It is argued that the ruling of the court granting a new trial should be sustained for the alleged error of the court in overruling demurrers to the complaint. We will consider this also for the benefit of another trial. The complaint describes certain lands by particular description, and includes "the warehouse on the property of the Alabama Western Railway Company in the town of Hodges, Alabama, said warehouse being forty feet wide and sixty feet long, and situated on the east side of the railroad track and being the warehouse heretofore owned by J. Lennon and Company." The particular ground of demurrer which appellee claims pointed out a defect is that the warehouse is not subject to an ejectment suit. The claim is that the suit merely describes the building, which is claimed to be personalty, because it is shown by the complaint to be upon the lands of another. But this contention loses sight of a well-established rule at common law on that subject. This form of action may be generally used to recover possession of a house without any claim to the land other than that incidental to the ownership of the building.

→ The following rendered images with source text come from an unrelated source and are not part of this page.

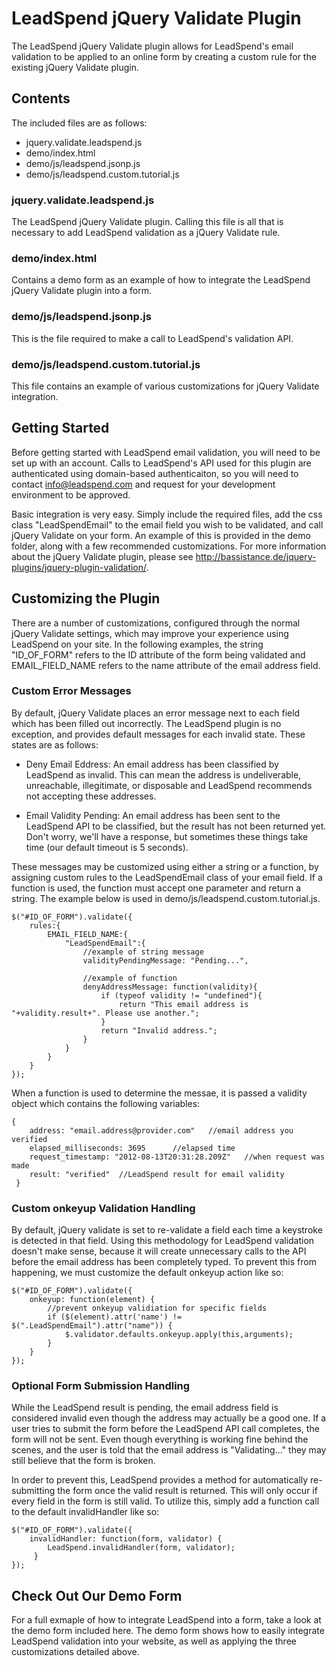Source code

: LeadSpend jQuery Validate Plugin
================================

The LeadSpend jQuery Validate plugin allows for LeadSpend's email validation
to be applied to an online form by creating a custom rule for the existing
jQuery Validate plugin.  

Contents
--------

The included files are as follows:

* jquery.validate.leadspend.js
* demo/index.html
* demo/js/leadspend.jsonp.js
* demo/js/leadspend.custom.tutorial.js
	
### jquery.validate.leadspend.js
The LeadSpend jQuery Validate plugin.  Calling this file is all that is
necessary to add LeadSpend validation as a jQuery Validate rule.

### demo/index.html
Contains a demo form as an example of how to integrate the LeadSpend jQuery
Validate plugin into a form.

### demo/js/leadspend.jsonp.js
This is the file required to make a call to LeadSpend's validation API.

### demo/js/leadspend.custom.tutorial.js
This file contains an example of various customizations for jQuery Validate
integration.

Getting Started
---------------

Before getting started with LeadSpend email validation, you will need to be
set up with an account.  Calls to LeadSpend's API used for this plugin are
authenticated using domain-based authenticaiton, so you will need to contact
info@leadspend.com and request for your development environment to be approved.

Basic integration is very easy.  Simply include the required files, add the css
class "LeadSpendEmail" to the email field you wish to be validated, and call
jQuery Validate on your form.  An example of this is provided in the demo folder,
along with a few recommended customizations.  For more information about the
jQuery Validate plugin, please see http://bassistance.de/jquery-plugins/jquery-plugin-validation/.

Customizing the Plugin
----------------------

There are a number of customizations, configured through the normal jQuery
Validate settings, which may improve your experience using LeadSpend on your
site.  In the following examples, the string "ID_OF_FORM" refers to the ID attribute
of the form being validated and EMAIL_FIELD_NAME refers to the name attribute of the
email address field.

### Custom Error Messages

By default, jQuery Validate places an error message next to each field which has
been filled out incorrectly.  The LeadSpend plugin is no exception, and provides
default messages for each invalid state.  These states are as follows:

* Deny Email Eddress: An email address has been classified by LeadSpend as invalid.  This can mean the address is undeliverable, unreachable, illegitimate, or disposable and LeadSpend recommends not accepting these addresses.

* Email Validity Pending: An email address has been sent to the LeadSpend API to be classified, but the result has not been returned yet.  Don't worry, we'll have a response, but sometimes these things take time (our default timeout is 5 seconds).

These messages may be customized using either a string or a function, by assigning custom
rules to the LeadSpendEmail class of your email field.  If a function is used,
the function must accept one parameter and return a string. The example below is
used in demo/js/leadspend.custom.tutorial.js.

	$("#ID_OF_FORM").validate({
		rules:{
			EMAIL_FIELD_NAME:{
				"LeadSpendEmail":{
					//example of string message
					validityPendingMessage: "Pending...",
					
					//example of function
					denyAddressMessage: function(validity){
						if (typeof validity != "undefined"){
							return "This email address is "+validity.result+". Please use another.";
						}
						return "Invalid address.";
					}
				}
			}
		}
	});
	
When a function is used to determine the messae, it is passed a validity object
which contains the following variables:
	
    {
		address: "email.address@provider.com"	//email address you verified
		elapsed_milliseconds: 3695		//elapsed time
		request_timestamp: "2012-08-13T20:31:28.209Z"	//when request was made
		result: "verified"	//LeadSpend result for email validity
	 }
	 
### Custom onkeyup Validation Handling

By default, jQuery validate is set to re-validate a field each time a keystroke
is detected in that field.  Using this methodology for LeadSpend validation
doesn't make sense, because it will create unnecessary calls to the API before
the email address has been completely typed.  To prevent this from happening,
we must customize the default onkeyup action like so:

	$("#ID_OF_FORM").validate({
		onkeyup: function(element) {
			//prevent onkeyup validiation for specific fields
			if ($(element).attr('name') != $(".LeadSpendEmail").attr("name")) {
				$.validator.defaults.onkeyup.apply(this,arguments);
			}
		}
	});
	
### Optional Form Submission Handling

While the LeadSpend result is pending, the email address field is considered invalid
even though the address may actually be a good one.  If a user tries to
submit the form before the LeadSpend API call completes, the form will not be sent.
Even though everything is working fine behind the scenes, and the user is told that
the email address is "Validating..." they may still believe that the form is broken.

In order to prevent this, LeadSpend provides a method for automatically re-submitting
the form once the valid result is returned.  This will only occur if every field in
the form is still valid.  To utilize this, simply add a function call to the default
invalidHandler like so:

	$("#ID_OF_FORM").validate({
		invalidHandler: function(form, validator) {
			LeadSpend.invalidHandler(form, validator);
		 }
	});

Check Out Our Demo Form
-----------------------

For a full exmaple of how to integrate LeadSpend into a form, take a look at the demo form included here.  The demo form shows how to easily integrate LeadSpend validation into your website, as well as applying the three 
customizations detailed above.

Tyler on Ejectment and Adverse Enjoyment, p. 37; Sedgwick Wait on Trial of Title to Land, § 105; 19 Corpus Juris, 1034; 9 R. C. L. 833.

It does not appear either in the complaint or in the evidence that the building by agreement never became a part of the realty, but that its status as personalty was thereby preserved and retained. Under such circumstances a form of action suitable to its recovery or for damages for its destruction as a chattel may be used. Clements v. Morton, 200 Ala. 390,76 So. 306; Middleton v. Ala. Power Co., 196 Ala. 1, 71 So. 461.

But, as said in Middleton v. Ala. Power Co., supra, the prima facie intendment is that a house when erected shall be and is a part of the realty. Merely because the suit is for the recovery of a house does not imply that it is personalty, and that the purpose of the suit is to sever it from the freehold. But the contrary not appearing, it rather implies its continued existence as a part of the realty with sufficient right in plaintiff to have it remain as such. The burden is upon him who asserts it to prove that by agreement the structure was to remain a chattel and never become a part of the freehold. Powers v. Harris, 68 Ala. 409; Id., 57 Ala. 139. The use of land for the warehouse may be controlled by a contract, which is effective to maintain the status of the house as a part of the land during the period of its term.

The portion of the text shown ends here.